3D Animation Studio Colorbleed created the animated exhibition trailer. The collaboration of us four manuscript geeks with the world of advertisement and animation was wildly inspiring: telling a story in just a hundred words and lining it up to a powerful and beautiful visual image really is an art! We thank Tom Hankins, Roy Nieterau, Daniel Visscher and Hert Zollner for their unrelenting effort.

Images

The site shows images from library collections, mostly Leiden, University Library, and Paris, Bibliothèque Nationale de France. We are grateful for their explicit permission to show their images in this site. We also used images from other collections, which have been made available for re-use for academic purposes under the terms of CC-BY licences (last checked in December 2020). These include:

For collections that do not have an open permission to use their images, we secured individual permissions for images. These include: Amsterdam, Allard Pierson; Glasgow, University Library; Karlsruhe, Badische Landesbibliothek; Vercelli, Fondazione Museo del Tesoro del Duomo e Archivio Capitolare di Vercelli. We are grateful for their kind responses.

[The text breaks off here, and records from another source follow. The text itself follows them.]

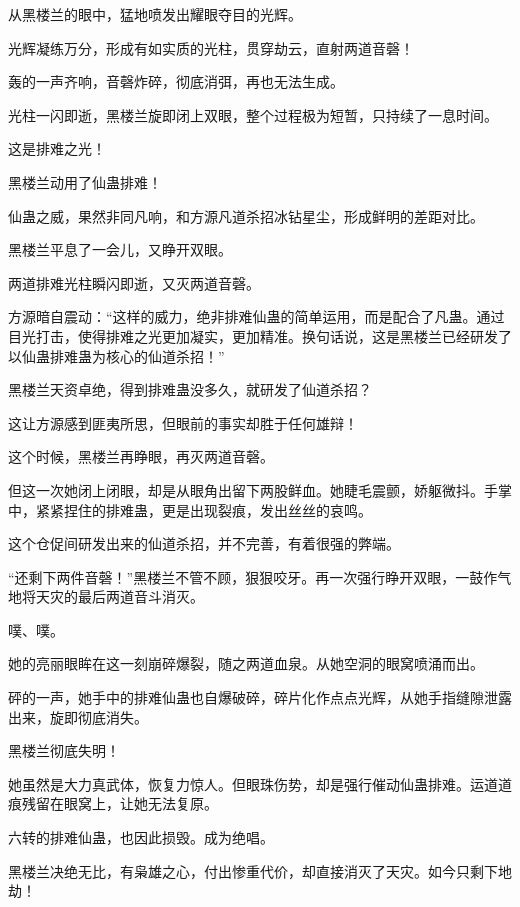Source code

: 
\begin{this_body}



从黑楼兰的眼中，猛地喷发出耀眼夺目的光辉。

光辉凝练万分，形成有如实质的光柱，贯穿劫云，直射两道音磬！

轰的一声齐响，音磬炸碎，彻底消弭，再也无法生成。

光柱一闪即逝，黑楼兰旋即闭上双眼，整个过程极为短暂，只持续了一息时间。

这是排难之光！

黑楼兰动用了仙蛊排难！

仙蛊之威，果然非同凡响，和方源凡道杀招冰钻星尘，形成鲜明的差距对比。

黑楼兰平息了一会儿，又睁开双眼。

两道排难光柱瞬闪即逝，又灭两道音磬。

方源暗自震动：“这样的威力，绝非排难仙蛊的简单运用，而是配合了凡蛊。通过目光打击，使得排难之光更加凝实，更加精准。换句话说，这是黑楼兰已经研发了以仙蛊排难蛊为核心的仙道杀招！”

黑楼兰天资卓绝，得到排难蛊没多久，就研发了仙道杀招？

这让方源感到匪夷所思，但眼前的事实却胜于任何雄辩！

这个时候，黑楼兰再睁眼，再灭两道音磬。

但这一次她闭上闭眼，却是从眼角出留下两股鲜血。她睫毛震颤，娇躯微抖。手掌中，紧紧捏住的排难蛊，更是出现裂痕，发出丝丝的哀鸣。

这个仓促间研发出来的仙道杀招，并不完善，有着很强的弊端。

“还剩下两件音磬！”黑楼兰不管不顾，狠狠咬牙。再一次强行睁开双眼，一鼓作气地将天灾的最后两道音斗消灭。

噗、噗。

她的亮丽眼眸在这一刻崩碎爆裂，随之两道血泉。从她空洞的眼窝喷涌而出。

砰的一声，她手中的排难仙蛊也自爆破碎，碎片化作点点光辉，从她手指缝隙泄露出来，旋即彻底消失。

黑楼兰彻底失明！

她虽然是大力真武体，恢复力惊人。但眼珠伤势，却是强行催动仙蛊排难。运道道痕残留在眼窝上，让她无法复原。

六转的排难仙蛊，也因此损毁。成为绝唱。

黑楼兰决绝无比，有枭雄之心，付出惨重代价，却直接消灭了天灾。如今只剩下地劫！


\end{this_body}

Please note that the publication of the images on this website does not grant permission to other parties to use them: permission has to be checked and secured by each party from each collection.

Aim

This exhibition is aimed at an audience of manuscript lovers. The goal is to take the visitor on a guided tour through the manuscript’s pages. With this we offer something that is fundamentally different from the static showcasing in glass boxes that museums may provide, or the unguided individual browsing through digitized collections of libraries one may do on one’s own computer.

We sincerely hope that you like our effort. Perhaps teachers may find use for the site in their teaching, or students may see the benefit of consulting (digitized) manuscripts instead of text editions. If you have any comments, please contact us!

Citation

This site may be cited as follows:

Irene O’Daly, Irene van Renswoude, Mariken Teeuwen, “The Art of Reasoning in Medieval Manuscripts”, [https://art-of-reasoning.huygens.knaw.nl/], published online Dec 2020.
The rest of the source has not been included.